A twining or trailing and climbing, herbaceous, rough-pubescent vine. Stems more or less branched below, 2 to 7 feet long, or dwarfed and almost erect, from an annual root. Leaves pinnately three-foliolate; leaflets ovate, pointed or blunt at the apex, the base rounded, thickish in texture, usually bluntly lobed, 1 to 2 inches long, the two lower leaves unequal at the base. Flowers greenish purple, about one-half of an inch long, three to twelve together in dense, capitate clusters at the ends of long, axillary stalks which are longer than the leaves; keel of the corolla strongly curved and slender. Fruiting pod round in cross-section, somewhat hairy, linear and without a stalk, 1 to 3 inches long.

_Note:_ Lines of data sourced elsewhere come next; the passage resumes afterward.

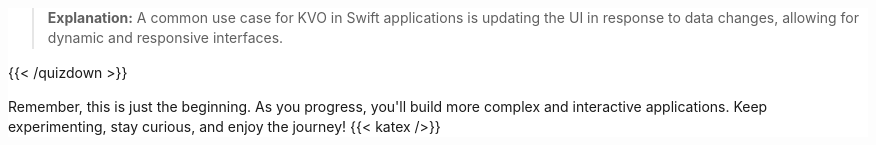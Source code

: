 > **Explanation:** A common use case for KVO in Swift applications is updating the UI in response to data changes, allowing for dynamic and responsive interfaces.

{{< /quizdown >}}

Remember, this is just the beginning. As you progress, you'll build more complex and interactive applications. Keep experimenting, stay curious, and enjoy the journey!
{{< katex />}}

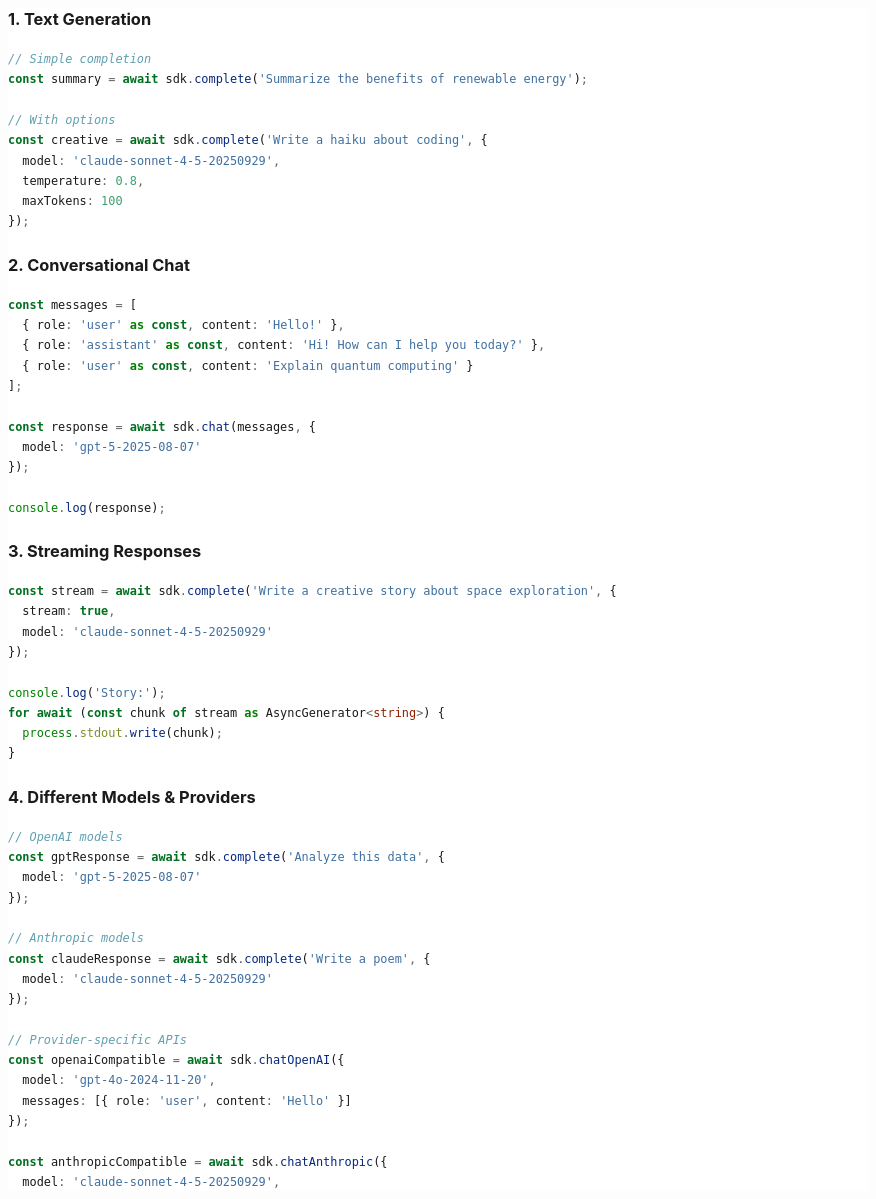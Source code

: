 ### 1. Text Generation

```typescript
// Simple completion
const summary = await sdk.complete('Summarize the benefits of renewable energy');

// With options
const creative = await sdk.complete('Write a haiku about coding', {
  model: 'claude-sonnet-4-5-20250929',
  temperature: 0.8,
  maxTokens: 100
});
```

### 2. Conversational Chat

```typescript
const messages = [
  { role: 'user' as const, content: 'Hello!' },
  { role: 'assistant' as const, content: 'Hi! How can I help you today?' },
  { role: 'user' as const, content: 'Explain quantum computing' }
];

const response = await sdk.chat(messages, {
  model: 'gpt-5-2025-08-07'
});

console.log(response);
```

### 3. Streaming Responses

```typescript
const stream = await sdk.complete('Write a creative story about space exploration', {
  stream: true,
  model: 'claude-sonnet-4-5-20250929'
});

console.log('Story:');
for await (const chunk of stream as AsyncGenerator<string>) {
  process.stdout.write(chunk);
}
```

### 4. Different Models & Providers

```typescript
// OpenAI models
const gptResponse = await sdk.complete('Analyze this data', {
  model: 'gpt-5-2025-08-07'
});

// Anthropic models
const claudeResponse = await sdk.complete('Write a poem', {
  model: 'claude-sonnet-4-5-20250929'
});

// Provider-specific APIs
const openaiCompatible = await sdk.chatOpenAI({
  model: 'gpt-4o-2024-11-20',
  messages: [{ role: 'user', content: 'Hello' }]
});

const anthropicCompatible = await sdk.chatAnthropic({
  model: 'claude-sonnet-4-5-20250929',
```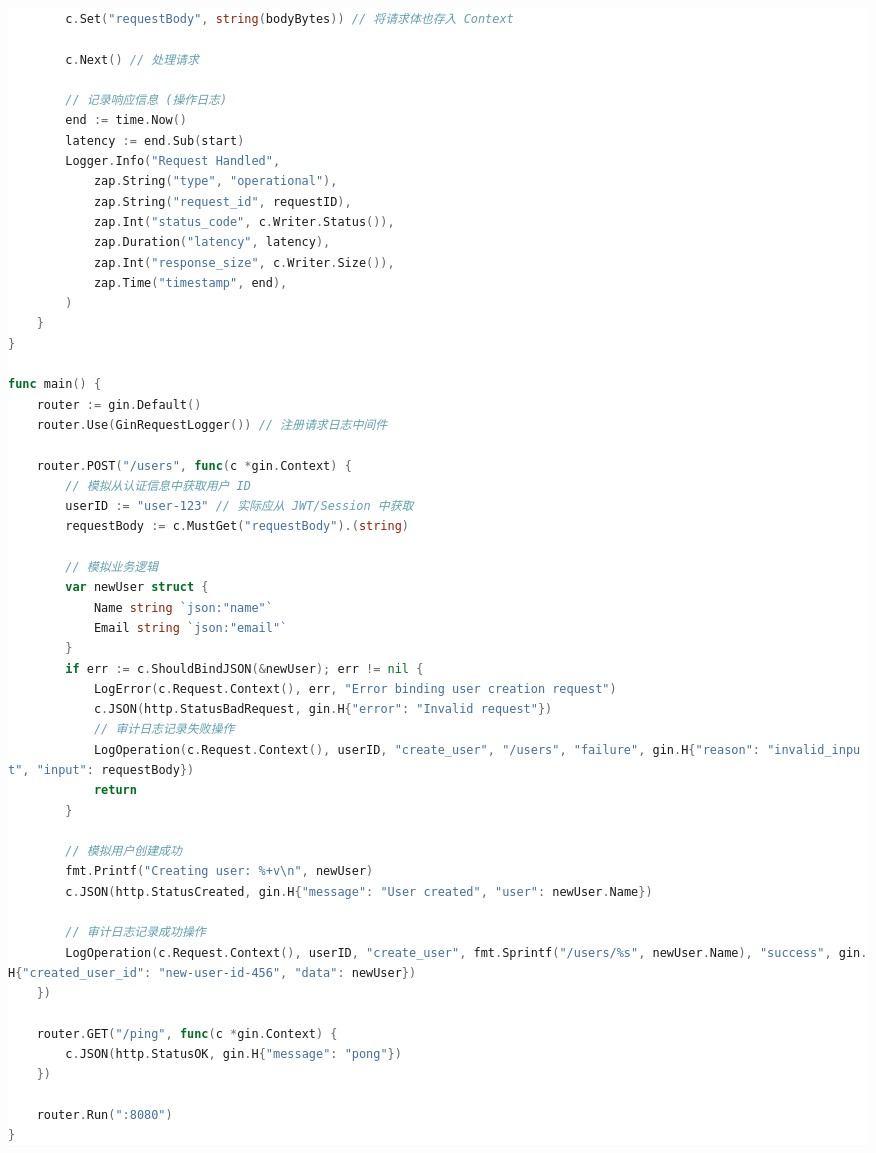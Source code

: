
```go
		c.Set("requestBody", string(bodyBytes)) // 将请求体也存入 Context

		c.Next() // 处理请求

		// 记录响应信息 (操作日志)
		end := time.Now()
		latency := end.Sub(start)
		Logger.Info("Request Handled",
			zap.String("type", "operational"),
			zap.String("request_id", requestID),
			zap.Int("status_code", c.Writer.Status()),
			zap.Duration("latency", latency),
			zap.Int("response_size", c.Writer.Size()),
			zap.Time("timestamp", end),
		)
	}
}

func main() {
	router := gin.Default()
	router.Use(GinRequestLogger()) // 注册请求日志中间件

	router.POST("/users", func(c *gin.Context) {
		// 模拟从认证信息中获取用户 ID
		userID := "user-123" // 实际应从 JWT/Session 中获取
		requestBody := c.MustGet("requestBody").(string)

		// 模拟业务逻辑
		var newUser struct {
			Name string `json:"name"`
			Email string `json:"email"`
		}
		if err := c.ShouldBindJSON(&newUser); err != nil {
			LogError(c.Request.Context(), err, "Error binding user creation request")
			c.JSON(http.StatusBadRequest, gin.H{"error": "Invalid request"})
			// 审计日志记录失败操作
			LogOperation(c.Request.Context(), userID, "create_user", "/users", "failure", gin.H{"reason": "invalid_input", "input": requestBody})
			return
		}

		// 模拟用户创建成功
		fmt.Printf("Creating user: %+v\n", newUser)
		c.JSON(http.StatusCreated, gin.H{"message": "User created", "user": newUser.Name})

		// 审计日志记录成功操作
		LogOperation(c.Request.Context(), userID, "create_user", fmt.Sprintf("/users/%s", newUser.Name), "success", gin.H{"created_user_id": "new-user-id-456", "data": newUser})
	})

	router.GET("/ping", func(c *gin.Context) {
		c.JSON(http.StatusOK, gin.H{"message": "pong"})
	})

	router.Run(":8080")
}
```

Memoir 15 N. Y. State Museum

Plate 118

B. Trailing Wild Bean

B. Trailing Wild Bean - Strophostyles helvola

In sandy fields and thickets, mainly near the coast, Quebec to Massachusetts and Florida, less frequent westward through Ontario to South Dakota and Kansas. Flowering from the latter part of July to September and October.

A closely related species of Long Island and southward, S. umbe1-lata (Muhlenberg) Britton, has shorter pods, slightly larger flowers, entire leaflets and perennial roots.